** Work to complete **
Going down the data below, set down exactly the line with "### CPU Usage" and each line after it through the line with "### Network Configuration"; no other lines.

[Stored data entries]
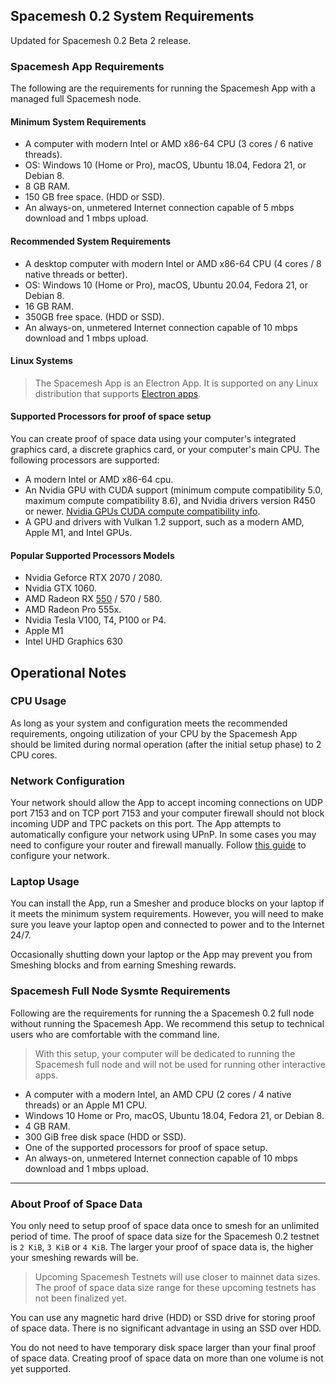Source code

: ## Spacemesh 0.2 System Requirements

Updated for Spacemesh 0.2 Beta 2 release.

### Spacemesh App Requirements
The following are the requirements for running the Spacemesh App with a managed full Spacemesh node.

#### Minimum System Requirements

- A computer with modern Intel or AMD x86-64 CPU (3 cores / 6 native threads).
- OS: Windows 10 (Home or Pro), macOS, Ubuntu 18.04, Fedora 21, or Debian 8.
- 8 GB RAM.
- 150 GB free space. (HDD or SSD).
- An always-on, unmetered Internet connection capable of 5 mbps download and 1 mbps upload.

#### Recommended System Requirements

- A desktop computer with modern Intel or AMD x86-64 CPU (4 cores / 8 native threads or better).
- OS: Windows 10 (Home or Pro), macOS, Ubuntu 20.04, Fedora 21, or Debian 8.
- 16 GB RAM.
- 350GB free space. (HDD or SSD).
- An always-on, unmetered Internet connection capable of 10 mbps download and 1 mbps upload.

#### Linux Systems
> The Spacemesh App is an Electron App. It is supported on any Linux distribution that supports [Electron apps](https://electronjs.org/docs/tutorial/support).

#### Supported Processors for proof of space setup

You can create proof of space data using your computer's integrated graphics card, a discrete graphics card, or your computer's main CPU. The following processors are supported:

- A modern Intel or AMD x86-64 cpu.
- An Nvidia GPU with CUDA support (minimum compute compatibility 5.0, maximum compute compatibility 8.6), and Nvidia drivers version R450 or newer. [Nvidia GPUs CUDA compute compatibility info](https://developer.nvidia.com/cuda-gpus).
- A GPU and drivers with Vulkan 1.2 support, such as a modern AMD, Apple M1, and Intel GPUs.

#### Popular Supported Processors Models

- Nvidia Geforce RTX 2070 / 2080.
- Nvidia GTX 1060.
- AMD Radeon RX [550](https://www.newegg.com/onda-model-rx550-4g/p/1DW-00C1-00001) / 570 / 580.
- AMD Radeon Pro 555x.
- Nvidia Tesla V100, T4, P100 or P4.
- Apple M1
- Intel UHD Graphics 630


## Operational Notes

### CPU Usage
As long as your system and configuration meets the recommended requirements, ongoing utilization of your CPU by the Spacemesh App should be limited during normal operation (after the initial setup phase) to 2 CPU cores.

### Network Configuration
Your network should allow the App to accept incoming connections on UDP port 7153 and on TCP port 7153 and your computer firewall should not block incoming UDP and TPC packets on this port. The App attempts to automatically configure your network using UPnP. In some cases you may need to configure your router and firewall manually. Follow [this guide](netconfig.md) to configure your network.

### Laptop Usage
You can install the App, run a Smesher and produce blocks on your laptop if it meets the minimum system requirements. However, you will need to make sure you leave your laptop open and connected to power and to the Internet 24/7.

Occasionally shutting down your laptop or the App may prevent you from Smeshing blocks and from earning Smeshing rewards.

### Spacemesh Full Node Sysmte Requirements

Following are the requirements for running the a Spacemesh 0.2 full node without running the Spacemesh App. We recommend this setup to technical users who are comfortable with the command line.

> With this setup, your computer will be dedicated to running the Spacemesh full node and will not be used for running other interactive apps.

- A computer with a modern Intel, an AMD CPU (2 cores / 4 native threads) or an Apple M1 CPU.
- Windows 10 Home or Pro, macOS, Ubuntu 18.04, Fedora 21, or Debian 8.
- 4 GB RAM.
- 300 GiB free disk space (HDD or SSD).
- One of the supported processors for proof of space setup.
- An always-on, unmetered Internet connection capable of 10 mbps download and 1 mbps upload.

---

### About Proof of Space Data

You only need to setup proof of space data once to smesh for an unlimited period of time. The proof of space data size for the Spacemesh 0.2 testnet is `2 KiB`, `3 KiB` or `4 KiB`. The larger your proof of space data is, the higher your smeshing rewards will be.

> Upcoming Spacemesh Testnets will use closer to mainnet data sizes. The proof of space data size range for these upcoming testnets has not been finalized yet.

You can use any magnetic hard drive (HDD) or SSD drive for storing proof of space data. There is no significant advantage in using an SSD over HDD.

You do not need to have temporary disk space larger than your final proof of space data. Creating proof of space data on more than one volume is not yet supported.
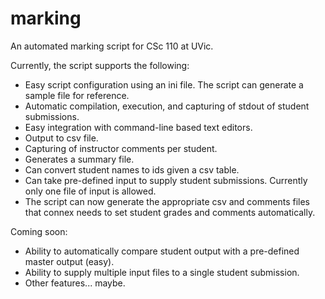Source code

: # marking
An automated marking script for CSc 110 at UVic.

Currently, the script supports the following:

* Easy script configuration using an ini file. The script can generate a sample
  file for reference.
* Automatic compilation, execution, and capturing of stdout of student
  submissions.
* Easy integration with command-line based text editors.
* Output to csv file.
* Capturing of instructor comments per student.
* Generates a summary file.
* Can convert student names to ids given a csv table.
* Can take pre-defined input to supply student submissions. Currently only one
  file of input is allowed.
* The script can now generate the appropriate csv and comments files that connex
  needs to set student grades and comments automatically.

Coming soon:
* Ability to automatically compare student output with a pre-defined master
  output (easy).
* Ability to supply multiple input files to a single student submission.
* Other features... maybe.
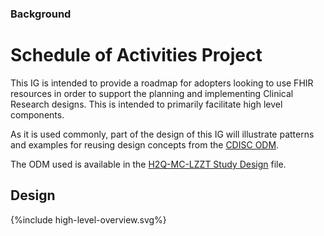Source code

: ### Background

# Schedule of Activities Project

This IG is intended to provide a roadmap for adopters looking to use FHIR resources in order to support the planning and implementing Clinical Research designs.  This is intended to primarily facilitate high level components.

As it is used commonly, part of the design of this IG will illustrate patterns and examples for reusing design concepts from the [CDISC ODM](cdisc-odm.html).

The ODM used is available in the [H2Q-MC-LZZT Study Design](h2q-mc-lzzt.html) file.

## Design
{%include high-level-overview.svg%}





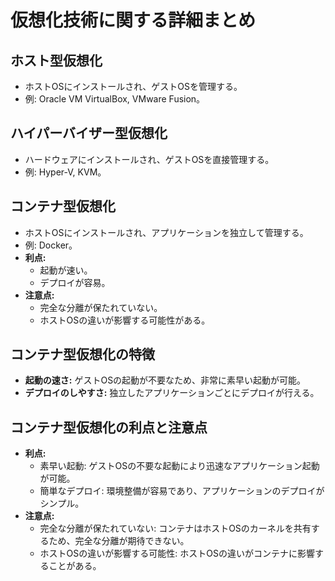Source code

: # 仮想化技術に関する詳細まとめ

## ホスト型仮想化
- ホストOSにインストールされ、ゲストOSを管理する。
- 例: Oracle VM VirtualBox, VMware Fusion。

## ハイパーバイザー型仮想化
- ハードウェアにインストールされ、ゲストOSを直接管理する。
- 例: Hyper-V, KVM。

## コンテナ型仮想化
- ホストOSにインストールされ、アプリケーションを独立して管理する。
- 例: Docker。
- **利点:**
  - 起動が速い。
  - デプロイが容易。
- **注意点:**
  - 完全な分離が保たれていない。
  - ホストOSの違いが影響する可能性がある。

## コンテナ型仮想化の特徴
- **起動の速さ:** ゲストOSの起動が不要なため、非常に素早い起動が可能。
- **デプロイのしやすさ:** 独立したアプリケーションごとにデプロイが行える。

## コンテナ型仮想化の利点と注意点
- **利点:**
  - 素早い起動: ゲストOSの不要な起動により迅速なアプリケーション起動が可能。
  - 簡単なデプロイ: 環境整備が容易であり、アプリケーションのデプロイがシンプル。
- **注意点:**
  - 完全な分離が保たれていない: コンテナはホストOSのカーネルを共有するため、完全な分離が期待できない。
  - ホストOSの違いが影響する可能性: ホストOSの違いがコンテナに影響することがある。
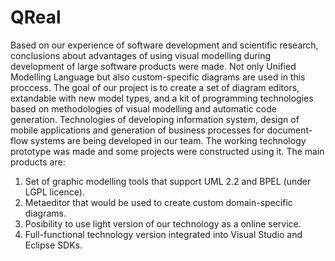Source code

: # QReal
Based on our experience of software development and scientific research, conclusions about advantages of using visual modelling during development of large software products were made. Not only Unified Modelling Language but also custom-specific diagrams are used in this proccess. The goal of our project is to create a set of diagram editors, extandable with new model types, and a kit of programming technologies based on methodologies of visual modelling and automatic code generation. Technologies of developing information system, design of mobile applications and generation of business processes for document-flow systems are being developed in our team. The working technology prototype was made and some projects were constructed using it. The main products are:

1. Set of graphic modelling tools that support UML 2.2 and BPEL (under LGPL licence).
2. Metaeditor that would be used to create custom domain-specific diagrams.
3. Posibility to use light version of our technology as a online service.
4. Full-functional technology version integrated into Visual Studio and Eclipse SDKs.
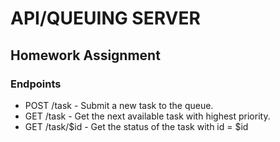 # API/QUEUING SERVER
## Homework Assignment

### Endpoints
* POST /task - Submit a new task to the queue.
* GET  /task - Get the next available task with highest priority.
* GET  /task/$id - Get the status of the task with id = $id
---
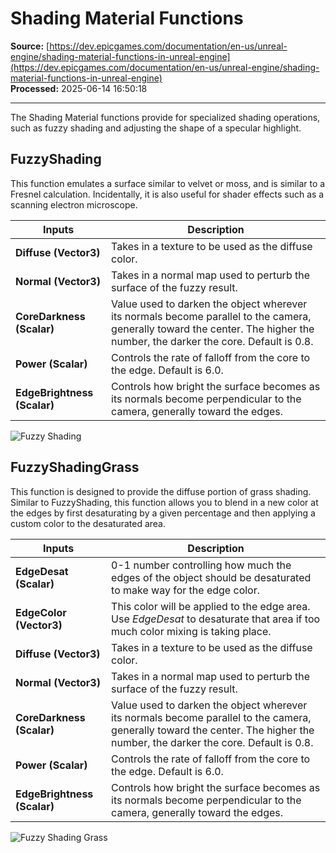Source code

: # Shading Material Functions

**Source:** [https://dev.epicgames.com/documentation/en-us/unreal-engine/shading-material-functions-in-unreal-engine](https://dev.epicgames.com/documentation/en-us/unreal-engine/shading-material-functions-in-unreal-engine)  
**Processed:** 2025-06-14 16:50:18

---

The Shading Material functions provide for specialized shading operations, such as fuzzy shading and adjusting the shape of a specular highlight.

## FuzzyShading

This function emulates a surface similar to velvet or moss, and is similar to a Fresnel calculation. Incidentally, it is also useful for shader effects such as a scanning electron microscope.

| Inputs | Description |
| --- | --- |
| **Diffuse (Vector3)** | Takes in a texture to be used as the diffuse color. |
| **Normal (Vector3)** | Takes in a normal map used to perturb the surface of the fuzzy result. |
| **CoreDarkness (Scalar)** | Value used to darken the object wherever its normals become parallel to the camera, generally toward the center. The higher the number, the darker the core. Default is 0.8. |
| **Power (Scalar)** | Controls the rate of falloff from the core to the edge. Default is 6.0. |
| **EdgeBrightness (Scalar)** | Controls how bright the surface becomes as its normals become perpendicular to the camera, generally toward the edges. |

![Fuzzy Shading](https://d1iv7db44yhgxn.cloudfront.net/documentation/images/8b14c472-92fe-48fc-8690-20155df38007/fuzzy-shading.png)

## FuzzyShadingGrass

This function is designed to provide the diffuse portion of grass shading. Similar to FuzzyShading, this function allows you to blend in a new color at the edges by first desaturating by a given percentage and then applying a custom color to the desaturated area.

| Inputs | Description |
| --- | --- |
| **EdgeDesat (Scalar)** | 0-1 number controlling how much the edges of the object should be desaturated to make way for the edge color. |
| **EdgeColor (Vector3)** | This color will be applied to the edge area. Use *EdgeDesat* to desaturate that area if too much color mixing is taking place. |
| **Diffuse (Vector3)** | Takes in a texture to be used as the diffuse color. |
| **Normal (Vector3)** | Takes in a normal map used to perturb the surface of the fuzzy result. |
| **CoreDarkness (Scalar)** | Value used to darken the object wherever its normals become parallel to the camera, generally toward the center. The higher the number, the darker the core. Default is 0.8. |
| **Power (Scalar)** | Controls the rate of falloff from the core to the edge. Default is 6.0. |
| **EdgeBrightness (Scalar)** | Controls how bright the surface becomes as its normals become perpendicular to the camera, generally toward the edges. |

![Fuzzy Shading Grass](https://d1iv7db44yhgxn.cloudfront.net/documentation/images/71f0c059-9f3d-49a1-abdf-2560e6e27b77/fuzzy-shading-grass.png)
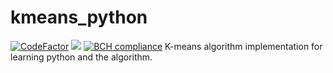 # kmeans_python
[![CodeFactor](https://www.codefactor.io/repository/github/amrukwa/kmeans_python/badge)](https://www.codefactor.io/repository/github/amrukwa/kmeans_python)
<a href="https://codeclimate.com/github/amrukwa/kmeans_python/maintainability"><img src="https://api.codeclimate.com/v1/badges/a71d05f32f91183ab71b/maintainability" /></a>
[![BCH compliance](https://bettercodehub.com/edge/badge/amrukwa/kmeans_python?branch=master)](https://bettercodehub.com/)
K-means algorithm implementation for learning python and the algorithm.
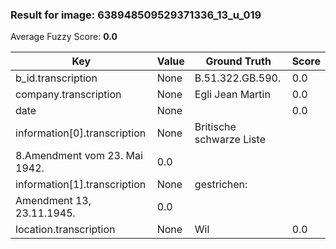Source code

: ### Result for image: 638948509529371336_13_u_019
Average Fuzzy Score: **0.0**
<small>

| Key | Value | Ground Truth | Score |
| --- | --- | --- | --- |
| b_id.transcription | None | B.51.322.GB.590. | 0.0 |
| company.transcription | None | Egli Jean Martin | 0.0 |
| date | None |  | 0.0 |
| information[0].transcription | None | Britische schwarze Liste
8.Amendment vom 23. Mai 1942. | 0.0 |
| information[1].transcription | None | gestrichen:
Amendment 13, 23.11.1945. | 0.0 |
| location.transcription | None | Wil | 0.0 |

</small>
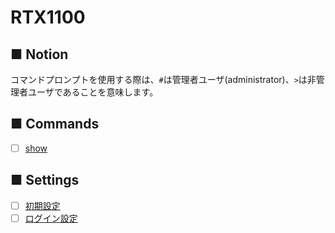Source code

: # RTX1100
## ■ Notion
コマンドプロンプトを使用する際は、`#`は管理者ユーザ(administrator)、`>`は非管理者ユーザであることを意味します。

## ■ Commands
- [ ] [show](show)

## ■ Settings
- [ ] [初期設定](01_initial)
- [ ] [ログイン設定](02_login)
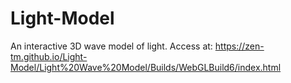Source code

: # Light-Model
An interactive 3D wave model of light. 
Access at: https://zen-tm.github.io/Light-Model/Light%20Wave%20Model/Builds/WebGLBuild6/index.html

** Response box **
### CPU Usage
As long as your system and configuration meets the recommended requirements, ongoing utilization of your CPU by the Spacemesh App should be limited during normal operation (after the initial setup phase) to 2 CPU cores.

### Network Configuration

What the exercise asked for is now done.